_TASK PROMPT_
Please repeat the lines below exactly. Begin with the line containing "1. Withhold from" and go on through the line containing "In general, artwork".

_Data excerpts_
------------------------------------------------------------

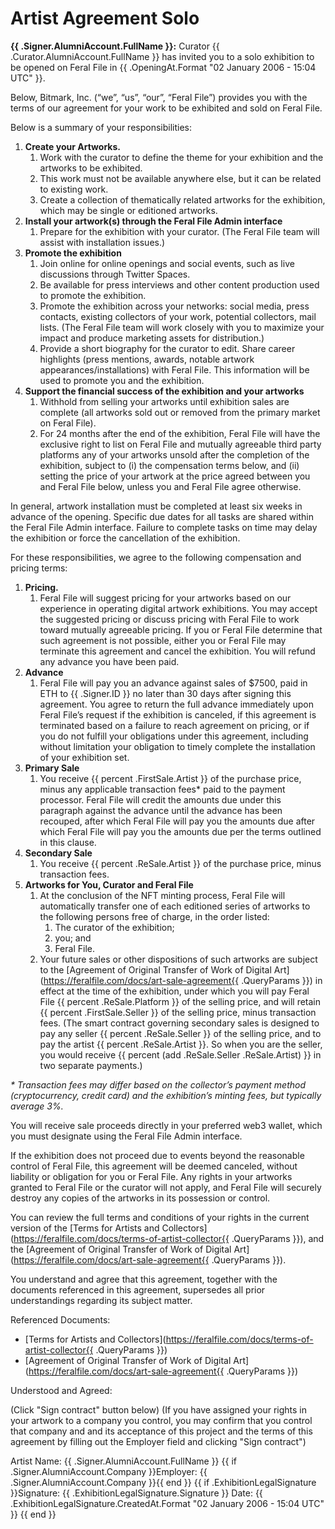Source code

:# Artist Agreement Solo

**{{ .Signer.AlumniAccount.FullName }}:**
Curator {{ .Curator.AlumniAccount.FullName }} has invited you to a solo exhibition to be opened on Feral File in {{ .OpeningAt.Format "02 January 2006 - 15:04 UTC" }}.

Below, Bitmark, Inc. (“we”, “us”, “our”, “Feral File”) provides you with the terms of our agreement for your work to be exhibited and sold on Feral File.

Below is a summary of your responsibilities:

1. **Create your Artworks.**
   1. Work with the curator to define the theme for your exhibition and the artworks to be exhibited.
   1. This work must not be available anywhere else, but it can be related to existing work.
   1. Create a collection of thematically related artworks for the exhibition, which may be single or editioned artworks.
1. **Install your artwork(s) through the Feral File Admin interface**
   1. Prepare for the exhibition with your curator. (The Feral File team will assist with installation issues.)
1. **Promote the exhibition**
   1. Join online for online openings and social events, such as live discussions through Twitter Spaces.
   1. Be available for press interviews and other content production used to promote the exhibition.
   1. Promote the exhibition across your networks: social media, press contacts, existing collectors of your work, potential collectors, mail lists. (The Feral File team will work closely with you to maximize your impact and produce marketing assets for distribution.)
   1. Provide a short biography for the curator to edit. Share career highlights (press mentions, awards, notable artwork appearances/installations) with Feral File. This information will be used to promote you and the exhibition.
1. **Support the financial success of the exhibition and your artworks**
   1. Withhold from selling your artworks until exhibition sales are complete (all artworks sold out or removed from the primary market on Feral File).
   1. For 24 months after the end of the exhibition, Feral File will have the exclusive right to list on Feral File and mutually agreeable third party platforms any of your artworks unsold after the completion of the exhibition, subject to (i) the compensation terms below, and (ii) setting the price of your artwork at the price agreed between you and Feral File below, unless you and Feral File agree otherwise.

In general, artwork installation must be completed at least six weeks in advance of the opening. Specific due dates for all tasks are shared within the Feral File Admin interface. Failure to complete tasks on time may delay the exhibition or force the cancellation of the exhibition.

For these responsibilities, we agree to the following compensation and pricing terms:

1. **Pricing.**
   1. Feral File will suggest pricing for your artworks based on our experience in operating digital artwork exhibitions. You may accept the suggested pricing or discuss pricing with Feral File to work toward mutually agreeable pricing. If you or Feral File determine that such agreement is not possible, either you or Feral File may terminate this agreement and cancel the exhibition. You will refund any advance you have been paid.
1. **Advance**
   1. Feral File will pay you an advance against sales of $7500, paid in ETH to {{ .Signer.ID }} no later than 30 days after signing this agreement. You agree to return the full advance immediately upon Feral File’s request if the exhibition is canceled, if this agreement is terminated based on a failure to reach agreement on pricing, or if you do not fulfill your obligations under this agreement, including without limitation your obligation to timely complete the installation of your exhibition set.
1. **Primary Sale**
   1. You receive {{ percent .FirstSale.Artist }} of the purchase price, minus any applicable transaction fees\* paid to the payment processor. Feral File will credit the amounts due under this paragraph against the advance until the advance has been recouped, after which Feral File will pay you the amounts due after which Feral File will pay you the amounts due per the terms outlined in this clause.
1. **Secondary Sale**
   1. You receive {{ percent .ReSale.Artist }} of the purchase price, minus transaction fees.
1. **Artworks for You, Curator and Feral File**
   1. At the conclusion of the NFT minting process, Feral File will automatically transfer one of each editioned series of artworks to the following persons free of charge, in the order listed:
      1. The curator of the exhibition;
      1. you; and
      1. Feral File.
   1. Your future sales or other dispositions of such artworks are subject to the [Agreement of Original Transfer of Work of Digital Art](https://feralfile.com/docs/art-sale-agreement{{ .QueryParams }}) in effect at the time of the exhibition, under which you will pay Feral File {{ percent .ReSale.Platform }} of the selling price, and will retain {{ percent .FirstSale.Seller }} of the selling price, minus transaction fees. (The smart contract governing secondary sales is designed to pay any seller {{ percent .ReSale.Seller }} of the selling price, and to pay the artist {{ percent .ReSale.Artist }}. So when you are the seller, you would receive {{ percent (add .ReSale.Seller .ReSale.Artist) }} in two separate payments.)

_\* Transaction fees may differ based on the collector’s payment method (cryptocurrency, credit card) and the exhibition’s minting fees, but typically average 3%._

You will receive sale proceeds directly in your preferred web3 wallet, which you must designate using the Feral File Admin interface.

If the exhibition does not proceed due to events beyond the reasonable control of Feral File, this agreement will be deemed canceled, without liability or obligation for you or Feral File. Any rights in your artworks granted to Feral File or the curator will not apply, and Feral File will securely destroy any copies of the artworks in its possession or control.

You can review the full terms and conditions of your rights in the current version of the [Terms for Artists and Collectors](https://feralfile.com/docs/terms-of-artist-collector{{ .QueryParams }}), and the [Agreement of Original Transfer of Work of Digital Art](https://feralfile.com/docs/art-sale-agreement{{ .QueryParams }}).

You understand and agree that this agreement, together with the documents referenced in this agreement, supersedes all prior understandings regarding its subject matter.

Referenced Documents:

- [Terms for Artists and Collectors](https://feralfile.com/docs/terms-of-artist-collector{{ .QueryParams }})
- [Agreement of Original Transfer of Work of Digital Art](https://feralfile.com/docs/art-sale-agreement{{ .QueryParams }})

Understood and Agreed:

(Click "Sign contract" button below) (If you have assigned your rights in your artwork to a company you control, you may confirm that you control that company and and its acceptance of this project and the terms of this agreement by filling out the Employer field and clicking "Sign contract")

Artist Name: {{ .Signer.AlumniAccount.FullName }}
{{ if .Signer.AlumniAccount.Company }}Employer: {{ .Signer.AlumniAccount.Company }}{{ end }}
{{ if .ExhibitionLegalSignature }}Signature: {{ .ExhibitionLegalSignature.Signature }}
Date: {{ .ExhibitionLegalSignature.CreatedAt.Format "02 January 2006 - 15:04 UTC" }}
{{ end }}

------------------------------------------------------------

_EXERCISE OUTPUT_
   1. Withhold from selling your artworks until exhibition sales are complete (all artworks sold out or removed from the primary market on Feral File).
   1. For 24 months after the end of the exhibition, Feral File will have the exclusive right to list on Feral File and mutually agreeable third party platforms any of your artworks unsold after the completion of the exhibition, subject to (i) the compensation terms below, and (ii) setting the price of your artwork at the price agreed between you and Feral File below, unless you and Feral File agree otherwise.

In general, artwork installation must be completed at least six weeks in advance of the opening. Specific due dates for all tasks are shared within the Feral File Admin interface. Failure to complete tasks on time may delay the exhibition or force the cancellation of the exhibition.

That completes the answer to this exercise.